Tutto inizia con un’insolita mancanza di risposta. I gemelli, descritti da tutti come ragazzi molto legati alla famiglia, non erano soliti ignorare le chiamate. "Sono andato io a cercarli perché mio figlio mi ha detto: ‘Papà vai che Giacomo e Franci non rispondono al telefono'", racconta Fabrizio Fierloni. "È strano, loro rispondono sempre al primo squillo. Ero a cena fuori con mia moglie e, quando mio figlio mi ha detto così, ho preso la macchina e sono andato".

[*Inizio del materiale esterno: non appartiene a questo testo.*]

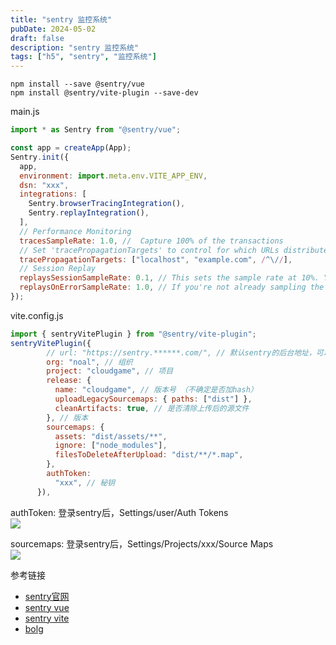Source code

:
 ```yaml
---
title: "sentry 监控系统"
pubDate: 2024-05-02
draft: false
description: "sentry 监控系统"
tags: ["h5", "sentry", "监控系统"]
---
```


```shell
npm install --save @sentry/vue
npm install @sentry/vite-plugin --save-dev
```

main.js
```js
import * as Sentry from "@sentry/vue";

const app = createApp(App);
Sentry.init({
  app,
  environment: import.meta.env.VITE_APP_ENV,
  dsn: "xxx",
  integrations: [
    Sentry.browserTracingIntegration(),
    Sentry.replayIntegration(),
  ],
  // Performance Monitoring
  tracesSampleRate: 1.0, //  Capture 100% of the transactions
  // Set 'tracePropagationTargets' to control for which URLs distributed tracing should be enabled
  tracePropagationTargets: ["localhost", "example.com", /^\//],
  // Session Replay
  replaysSessionSampleRate: 0.1, // This sets the sample rate at 10%. You may want to change it to 100% while in development and then sample at a lower rate in production.
  replaysOnErrorSampleRate: 1.0, // If you're not already sampling the entire session, change the sample rate to 100% when sampling sessions where errors occur.
});
```

vite.config.js
```js
import { sentryVitePlugin } from "@sentry/vite-plugin";
sentryVitePlugin({
        // url: "https://sentry.******.com/", // 默认sentry的后台地址，可以不配置。如果搭建的有个人版的sentry，填写搭建的地址
        org: "noal", // 组织
        project: "cloudgame", // 项目
        release: {
          name: "cloudgame", // 版本号 （不确定是否加hash）
          uploadLegacySourcemaps: { paths: ["dist"] },
          cleanArtifacts: true, // 是否清除上传后的源文件
        }, // 版本
        sourcemaps: {
          assets: "dist/assets/**",
          ignore: ["node_modules"],
          filesToDeleteAfterUpload: "dist/**/*.map",
        },
        authToken:
          "xxx", // 秘钥
      }),
```

authToken: 登录sentry后，Settings/user/Auth Tokens  
![](https://cdn.jump.icu/blog/1714632130366.jpg)  

sourcemaps: 登录sentry后，Settings/Projects/xxx/Source Maps  
![](https://cdn.jump.icu/blog/1714632458269.jpg)

参考链接
- [sentry官网](https://sentry.io/)
- [sentry vue](https://docs.sentry.io/platforms/javascript/guides/vue/)
- [sentry vite](https://docs.sentry.io/platforms/javascript/sourcemaps/uploading/vite/)
- [bolg](https://blog.csdn.net/qq_39961695/article/details/135844544)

Nonostante ai genitori avessero detto che sarebbero andati a pesca, i dubbi del cugino hanno spinto lo zio a dirigersi verso l’area boschiva. La ricerca è stata possibile grazie alla tecnologia: "La fidanzata di uno dei due aveva la condivisione della posizione. Queste zone le conosco come le mie tasche. E infatti quando ho visto la loro macchina parcheggiata ho iniziato a chiamarli, a urlare i loro nomi ma niente. Poco dopo li ho trovati e non ci volevo credere".

L’impatto con la realtà è stato brutale. Fabrizio ha allertato immediatamente i soccorsi, che sono giunti sul posto anche con l’ausilio di un elicottero. "Hanno provato in ogni modo a rianimarli, gli hanno fatto di tutto, ma non c’era niente da fare. Ci hanno detto che non sarebbe stato possibile fare niente nemmeno se fossero intervenuti subito". Una scarica fatale da circa 20mila Volta che non ha lasciato scampo ai due fratelli.

Lo zio tiene a fare chiarezza sulla dinamica e sulle illazioni circolate nelle prime ore. Non erano cacciatori di frodo, ma giovani appassionati che stavano addestrando i propri animali. "Loro avevano questi piccioni da richiamo. Li stavano allenando, e sono usciti con questa specie di canna da pesca, un tubo di metallo e probabilmente, anche se non hanno proprio toccato il cavo, sono rimasti folgorati". Lo spostamento d’aria o la vicinanza dell’asta conduttrice ai cavi della media tensione sarebbe stata la causa dell'arco elettrico letale. "Oggi ho letto che erano cacciatori di frodo, ma è una bugia, non è assolutamente così, erano dei ragazzi d’oro".

Giacomo e Francesco erano anche il futuro dell’azienda che gestivano insieme al padre e allo zio. "Erano due giovani con la testa sulle spalle, lavoravamo nell’azienda di famiglia, eravamo sempre tutti insieme al lavoro e solo loro potevano portarla avanti. Adesso niente sarà mai più come prima. Il futuro è finito l’altra sera insieme a loro due. Non rimane niente".